=== Exercise objective ===
If a line in the data holds the string "README", list it.

──────── Exercise data

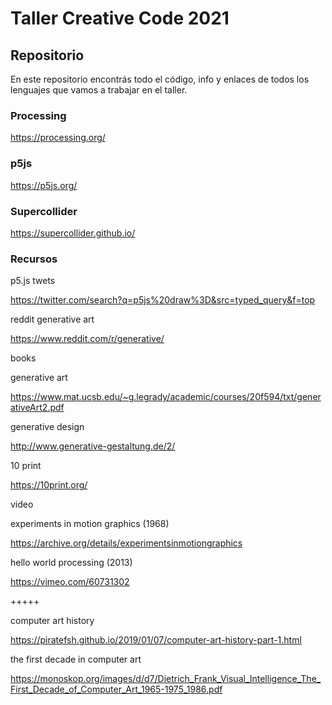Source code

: # Taller Creative Code 2021

## Repositorio

En este repositorio encontrás todo el código, info y enlaces de todos los
lenguajes que vamos a trabajar en el taller. 

### Processing

https://processing.org/

### p5js

https://p5js.org/

### Supercollider

https://supercollider.github.io/

### Recursos

p5.js twets

https://twitter.com/search?q=p5js%20draw%3D&src=typed_query&f=top

reddit generative art

https://www.reddit.com/r/generative/

books

generative art

https://www.mat.ucsb.edu/~g.legrady/academic/courses/20f594/txt/generativeArt2.pdf

generative design

http://www.generative-gestaltung.de/2/

10 print

https://10print.org/

video

experiments in motion graphics (1968)

https://archive.org/details/experimentsinmotiongraphics

hello world processing (2013)

https://vimeo.com/60731302

+++++

computer art history

https://piratefsh.github.io/2019/01/07/computer-art-history-part-1.html

the first decade in computer art

https://monoskop.org/images/d/d7/Dietrich_Frank_Visual_Intelligence_The_First_Decade_of_Computer_Art_1965-1975_1986.pdf

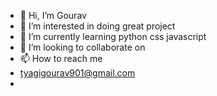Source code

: - 👋 Hi, I’m Gourav
- 👀 I’m interested in doing great project 
- 🌱 I’m currently learning python css javascript 
- 💞️ I’m looking to collaborate on 
- 📫 How to reach me
- tyagigourav901@gmail.com
- 

<!---
Tyagigourav901/Tyagigourav901 is a ✨ special ✨ repository because its `README.md` (this file) appears on your GitHub profile.
You can click the Preview link to take a look at your changes.
--->

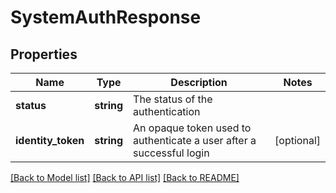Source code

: # SystemAuthResponse

## Properties
Name | Type | Description | Notes
------------ | ------------- | ------------- | -------------
**status** | **string** | The status of the authentication | 
**identity_token** | **string** | An opaque token used to authenticate a user after a successful login | [optional] 

[[Back to Model list]](../../README.md#documentation-for-models) [[Back to API list]](../../README.md#documentation-for-api-endpoints) [[Back to README]](../../README.md)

────────────────

=== Written answer ===
Tyagigourav901/Tyagigourav901 is a ✨ special ✨ repository because its `README.md` (this file) appears on your GitHub profile.
[[Back to Model list]](../../README.md#documentation-for-models) [[Back to API list]](../../README.md#documentation-for-api-endpoints) [[Back to README]](../../README.md)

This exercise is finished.